--- Supplied records Enclosed Below ---
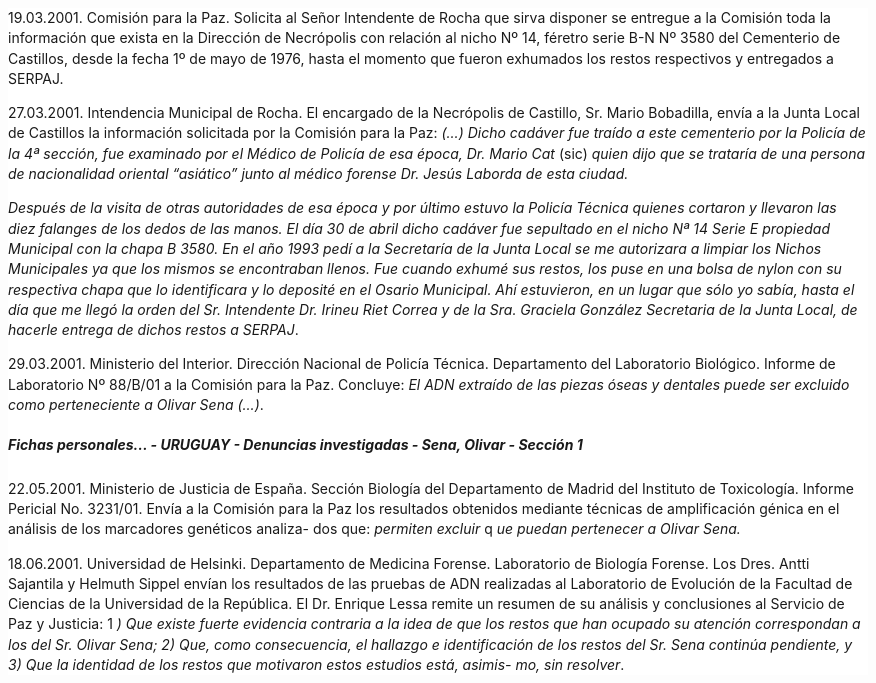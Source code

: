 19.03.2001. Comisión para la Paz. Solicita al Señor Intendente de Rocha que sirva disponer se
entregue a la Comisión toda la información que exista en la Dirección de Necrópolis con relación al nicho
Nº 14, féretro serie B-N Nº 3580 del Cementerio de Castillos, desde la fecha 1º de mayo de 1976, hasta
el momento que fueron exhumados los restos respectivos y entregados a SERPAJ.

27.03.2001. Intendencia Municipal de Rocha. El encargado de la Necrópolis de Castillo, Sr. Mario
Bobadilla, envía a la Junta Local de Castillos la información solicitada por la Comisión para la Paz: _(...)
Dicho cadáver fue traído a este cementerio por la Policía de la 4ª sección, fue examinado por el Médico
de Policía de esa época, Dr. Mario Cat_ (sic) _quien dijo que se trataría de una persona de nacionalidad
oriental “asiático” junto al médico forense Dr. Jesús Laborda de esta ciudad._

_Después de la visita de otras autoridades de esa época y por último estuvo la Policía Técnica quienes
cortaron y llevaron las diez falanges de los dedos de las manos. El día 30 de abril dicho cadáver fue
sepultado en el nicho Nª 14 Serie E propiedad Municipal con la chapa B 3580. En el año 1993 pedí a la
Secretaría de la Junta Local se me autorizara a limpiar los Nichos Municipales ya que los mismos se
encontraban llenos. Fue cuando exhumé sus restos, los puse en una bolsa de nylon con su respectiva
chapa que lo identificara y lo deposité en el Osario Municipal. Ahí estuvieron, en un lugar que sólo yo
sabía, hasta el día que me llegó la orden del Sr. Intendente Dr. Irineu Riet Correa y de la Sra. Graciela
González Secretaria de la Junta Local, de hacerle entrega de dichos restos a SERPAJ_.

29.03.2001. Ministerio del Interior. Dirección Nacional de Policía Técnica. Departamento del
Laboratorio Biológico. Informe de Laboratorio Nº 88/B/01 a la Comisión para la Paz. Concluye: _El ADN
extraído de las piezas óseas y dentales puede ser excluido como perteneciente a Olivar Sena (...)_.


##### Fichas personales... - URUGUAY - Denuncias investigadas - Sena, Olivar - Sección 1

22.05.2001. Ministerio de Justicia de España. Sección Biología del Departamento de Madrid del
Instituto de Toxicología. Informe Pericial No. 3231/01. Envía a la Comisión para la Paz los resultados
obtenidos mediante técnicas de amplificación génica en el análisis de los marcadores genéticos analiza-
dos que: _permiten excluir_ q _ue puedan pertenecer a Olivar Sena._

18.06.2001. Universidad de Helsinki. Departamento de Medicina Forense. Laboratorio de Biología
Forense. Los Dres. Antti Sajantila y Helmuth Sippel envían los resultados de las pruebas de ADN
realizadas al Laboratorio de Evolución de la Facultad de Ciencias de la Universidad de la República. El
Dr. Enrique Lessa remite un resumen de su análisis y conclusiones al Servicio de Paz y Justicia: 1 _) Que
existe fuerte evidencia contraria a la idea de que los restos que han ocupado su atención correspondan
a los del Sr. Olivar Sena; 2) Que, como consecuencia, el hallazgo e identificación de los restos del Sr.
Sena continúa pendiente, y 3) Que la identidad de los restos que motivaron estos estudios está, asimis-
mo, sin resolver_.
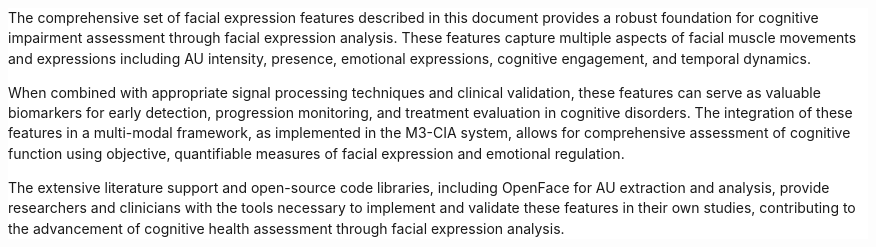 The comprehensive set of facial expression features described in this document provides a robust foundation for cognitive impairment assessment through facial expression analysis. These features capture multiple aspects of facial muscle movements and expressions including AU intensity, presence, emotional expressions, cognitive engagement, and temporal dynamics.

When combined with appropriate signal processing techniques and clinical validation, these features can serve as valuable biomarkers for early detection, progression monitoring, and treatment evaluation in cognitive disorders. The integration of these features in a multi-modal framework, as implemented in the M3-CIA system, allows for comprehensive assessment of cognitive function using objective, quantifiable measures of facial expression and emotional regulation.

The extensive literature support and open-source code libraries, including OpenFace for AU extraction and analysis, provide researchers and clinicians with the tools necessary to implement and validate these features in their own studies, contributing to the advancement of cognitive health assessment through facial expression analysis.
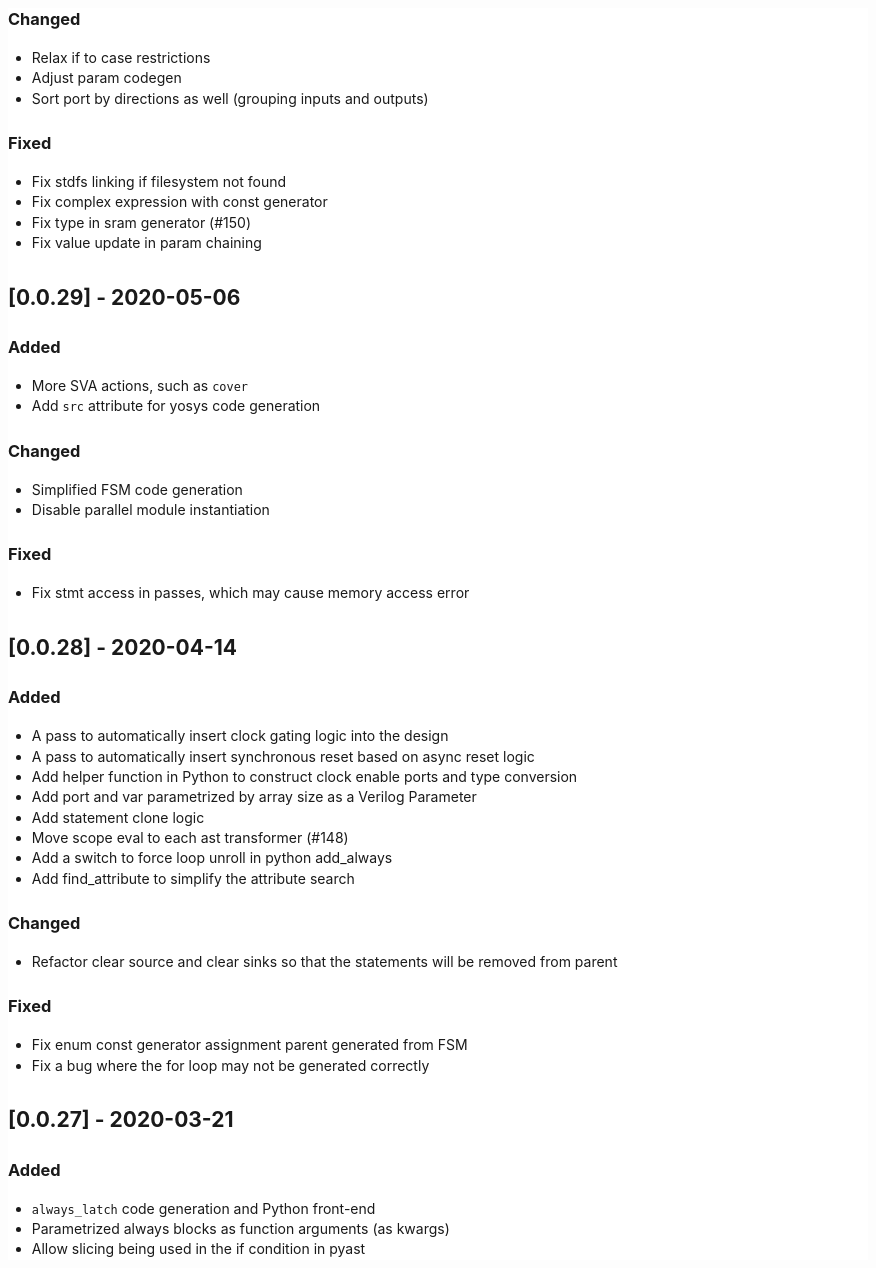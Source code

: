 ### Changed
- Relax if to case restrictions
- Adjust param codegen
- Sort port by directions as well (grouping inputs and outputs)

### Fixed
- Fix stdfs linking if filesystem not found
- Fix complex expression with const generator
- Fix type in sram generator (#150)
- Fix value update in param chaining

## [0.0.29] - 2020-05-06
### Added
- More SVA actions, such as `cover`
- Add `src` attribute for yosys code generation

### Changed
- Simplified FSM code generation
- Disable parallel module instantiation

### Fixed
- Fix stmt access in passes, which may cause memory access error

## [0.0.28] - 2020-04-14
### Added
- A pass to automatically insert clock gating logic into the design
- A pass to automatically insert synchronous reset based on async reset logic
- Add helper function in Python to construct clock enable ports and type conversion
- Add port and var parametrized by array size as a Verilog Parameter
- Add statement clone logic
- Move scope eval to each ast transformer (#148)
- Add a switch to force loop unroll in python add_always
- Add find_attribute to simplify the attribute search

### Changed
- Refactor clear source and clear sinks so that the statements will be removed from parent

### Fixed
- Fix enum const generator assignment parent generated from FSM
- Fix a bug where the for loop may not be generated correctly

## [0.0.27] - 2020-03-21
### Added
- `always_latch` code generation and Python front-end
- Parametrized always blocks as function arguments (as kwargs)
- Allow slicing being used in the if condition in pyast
--- End of Enclosed Supplied records ---
--- Supplied records Enclosed Below ---
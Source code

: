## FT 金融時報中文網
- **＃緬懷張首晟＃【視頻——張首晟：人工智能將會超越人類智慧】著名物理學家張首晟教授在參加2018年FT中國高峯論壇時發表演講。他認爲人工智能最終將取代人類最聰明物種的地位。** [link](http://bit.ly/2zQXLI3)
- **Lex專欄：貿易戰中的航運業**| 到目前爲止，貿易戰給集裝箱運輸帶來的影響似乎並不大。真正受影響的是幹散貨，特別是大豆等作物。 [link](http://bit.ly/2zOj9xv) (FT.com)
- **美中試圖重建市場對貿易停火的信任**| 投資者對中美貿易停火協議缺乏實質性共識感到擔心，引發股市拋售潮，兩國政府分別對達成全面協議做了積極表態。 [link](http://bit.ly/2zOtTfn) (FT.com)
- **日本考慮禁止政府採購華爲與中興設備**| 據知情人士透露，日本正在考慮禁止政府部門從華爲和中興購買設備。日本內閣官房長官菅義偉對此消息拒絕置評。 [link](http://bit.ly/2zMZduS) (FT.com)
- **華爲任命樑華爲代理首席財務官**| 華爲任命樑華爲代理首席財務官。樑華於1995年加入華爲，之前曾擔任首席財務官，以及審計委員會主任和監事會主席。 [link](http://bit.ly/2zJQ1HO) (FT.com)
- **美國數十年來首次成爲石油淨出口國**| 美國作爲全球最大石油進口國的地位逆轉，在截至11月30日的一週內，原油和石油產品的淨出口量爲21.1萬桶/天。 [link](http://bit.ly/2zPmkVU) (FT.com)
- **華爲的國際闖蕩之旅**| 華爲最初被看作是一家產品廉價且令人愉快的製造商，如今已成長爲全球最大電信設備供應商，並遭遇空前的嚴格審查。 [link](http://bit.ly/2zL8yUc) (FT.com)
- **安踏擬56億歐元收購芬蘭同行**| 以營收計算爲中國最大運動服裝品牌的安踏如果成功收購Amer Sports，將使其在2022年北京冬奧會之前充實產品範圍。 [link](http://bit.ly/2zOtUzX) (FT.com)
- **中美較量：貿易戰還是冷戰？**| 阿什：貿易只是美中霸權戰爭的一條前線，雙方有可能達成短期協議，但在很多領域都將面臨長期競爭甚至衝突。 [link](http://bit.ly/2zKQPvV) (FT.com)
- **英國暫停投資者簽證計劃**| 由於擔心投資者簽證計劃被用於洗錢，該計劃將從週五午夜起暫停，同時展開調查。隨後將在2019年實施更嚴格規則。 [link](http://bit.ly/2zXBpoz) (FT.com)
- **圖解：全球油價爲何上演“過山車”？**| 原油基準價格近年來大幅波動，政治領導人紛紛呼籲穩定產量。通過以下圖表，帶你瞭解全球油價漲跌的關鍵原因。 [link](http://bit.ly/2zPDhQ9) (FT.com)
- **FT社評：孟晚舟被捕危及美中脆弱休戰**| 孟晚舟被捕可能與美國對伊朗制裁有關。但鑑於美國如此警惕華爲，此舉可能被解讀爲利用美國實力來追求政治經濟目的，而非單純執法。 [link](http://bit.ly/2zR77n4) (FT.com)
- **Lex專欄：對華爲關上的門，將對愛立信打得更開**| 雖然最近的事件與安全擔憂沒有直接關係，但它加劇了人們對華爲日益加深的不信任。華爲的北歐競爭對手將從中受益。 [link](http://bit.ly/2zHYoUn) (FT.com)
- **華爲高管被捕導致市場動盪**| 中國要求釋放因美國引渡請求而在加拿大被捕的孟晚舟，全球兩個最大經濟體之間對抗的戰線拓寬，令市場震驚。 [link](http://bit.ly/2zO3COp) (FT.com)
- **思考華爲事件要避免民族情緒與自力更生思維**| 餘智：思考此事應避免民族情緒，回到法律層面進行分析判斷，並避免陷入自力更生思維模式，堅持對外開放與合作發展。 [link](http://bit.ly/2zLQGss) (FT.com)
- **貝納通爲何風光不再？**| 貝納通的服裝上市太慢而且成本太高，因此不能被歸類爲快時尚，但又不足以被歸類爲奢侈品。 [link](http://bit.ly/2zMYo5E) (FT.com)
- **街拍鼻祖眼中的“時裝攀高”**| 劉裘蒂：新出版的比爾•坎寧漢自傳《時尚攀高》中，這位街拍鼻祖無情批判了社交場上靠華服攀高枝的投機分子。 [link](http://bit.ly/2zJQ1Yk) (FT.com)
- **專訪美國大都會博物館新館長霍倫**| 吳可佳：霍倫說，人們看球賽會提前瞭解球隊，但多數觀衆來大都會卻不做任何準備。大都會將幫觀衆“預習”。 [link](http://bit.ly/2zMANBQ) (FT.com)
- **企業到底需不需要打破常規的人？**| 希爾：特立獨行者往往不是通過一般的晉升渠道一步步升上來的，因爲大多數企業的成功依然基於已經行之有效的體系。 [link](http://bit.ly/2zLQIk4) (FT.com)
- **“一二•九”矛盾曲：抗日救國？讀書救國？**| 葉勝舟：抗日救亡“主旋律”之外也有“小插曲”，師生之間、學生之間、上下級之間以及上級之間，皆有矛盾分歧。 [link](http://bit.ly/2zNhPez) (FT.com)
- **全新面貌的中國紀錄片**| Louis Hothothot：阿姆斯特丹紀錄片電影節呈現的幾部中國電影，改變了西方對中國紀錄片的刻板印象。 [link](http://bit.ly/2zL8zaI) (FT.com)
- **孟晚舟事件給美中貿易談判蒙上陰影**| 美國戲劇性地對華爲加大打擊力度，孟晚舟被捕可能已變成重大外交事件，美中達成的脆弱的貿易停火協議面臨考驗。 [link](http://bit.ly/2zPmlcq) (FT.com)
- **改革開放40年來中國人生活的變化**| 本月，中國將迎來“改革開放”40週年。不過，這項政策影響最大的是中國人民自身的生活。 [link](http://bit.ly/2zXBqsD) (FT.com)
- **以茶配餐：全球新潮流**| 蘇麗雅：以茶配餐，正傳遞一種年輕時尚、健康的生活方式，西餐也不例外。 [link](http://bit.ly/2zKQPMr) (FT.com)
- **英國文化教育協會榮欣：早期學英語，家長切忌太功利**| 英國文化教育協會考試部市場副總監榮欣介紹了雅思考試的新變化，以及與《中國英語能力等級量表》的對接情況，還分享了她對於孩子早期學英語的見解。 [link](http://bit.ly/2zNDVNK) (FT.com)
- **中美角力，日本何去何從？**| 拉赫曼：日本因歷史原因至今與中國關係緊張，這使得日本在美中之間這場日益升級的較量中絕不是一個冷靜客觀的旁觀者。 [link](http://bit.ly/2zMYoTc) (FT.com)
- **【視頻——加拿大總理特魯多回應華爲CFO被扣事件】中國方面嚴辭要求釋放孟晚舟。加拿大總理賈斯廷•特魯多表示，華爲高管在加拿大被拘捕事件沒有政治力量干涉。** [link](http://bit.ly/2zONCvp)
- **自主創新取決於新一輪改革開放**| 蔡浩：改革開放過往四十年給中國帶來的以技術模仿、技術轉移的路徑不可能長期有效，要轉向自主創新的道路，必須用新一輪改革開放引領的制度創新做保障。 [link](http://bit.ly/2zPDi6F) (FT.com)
--- End of Enclosed Supplied records ---
--- Supplied records Enclosed Below ---
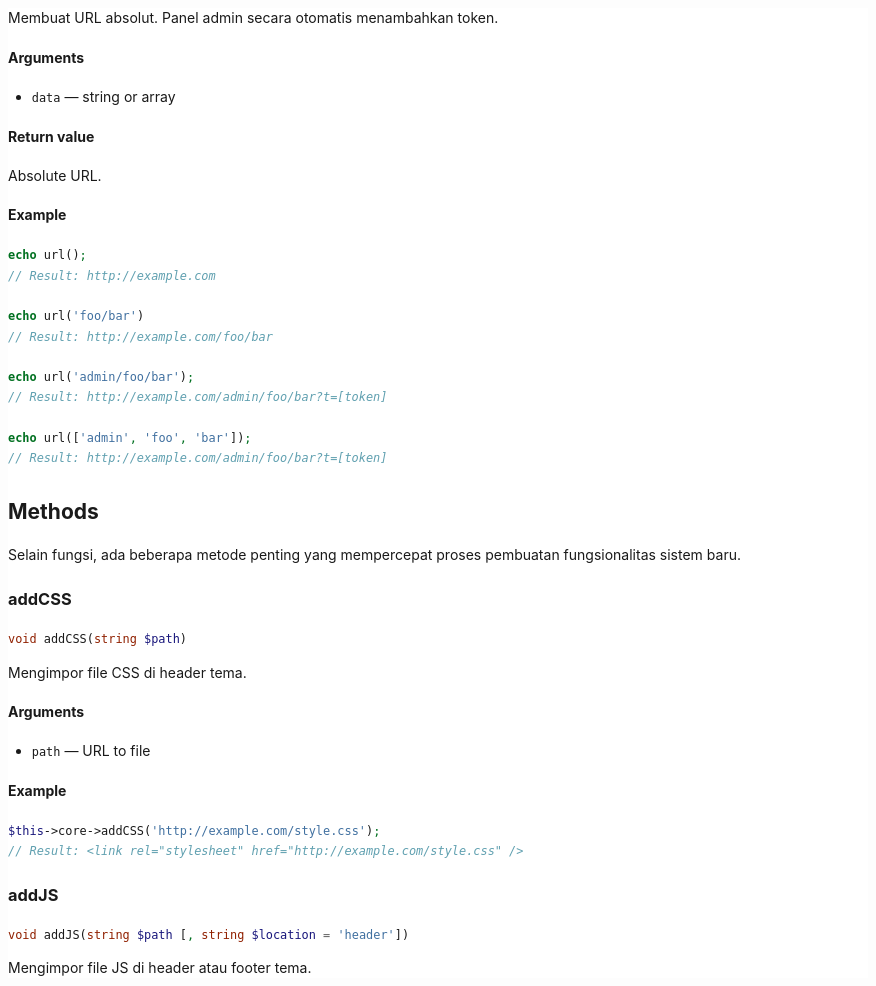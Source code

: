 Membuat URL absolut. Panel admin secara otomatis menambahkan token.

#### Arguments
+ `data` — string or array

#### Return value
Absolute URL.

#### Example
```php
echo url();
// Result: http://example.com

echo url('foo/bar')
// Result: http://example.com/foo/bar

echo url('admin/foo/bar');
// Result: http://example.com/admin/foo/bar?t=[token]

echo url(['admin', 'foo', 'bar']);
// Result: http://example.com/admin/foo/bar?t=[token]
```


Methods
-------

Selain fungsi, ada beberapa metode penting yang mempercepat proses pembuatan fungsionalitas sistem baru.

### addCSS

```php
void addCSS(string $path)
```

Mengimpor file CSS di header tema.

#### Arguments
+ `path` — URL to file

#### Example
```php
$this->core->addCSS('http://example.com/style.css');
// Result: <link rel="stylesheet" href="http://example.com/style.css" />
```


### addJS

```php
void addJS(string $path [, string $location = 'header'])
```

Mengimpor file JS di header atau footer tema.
--- End of Enclosed Supplied records ---
> Work instructions:
Say, as a number only, how many lines of the data contain "Laboratorio".

> Exercise response:
3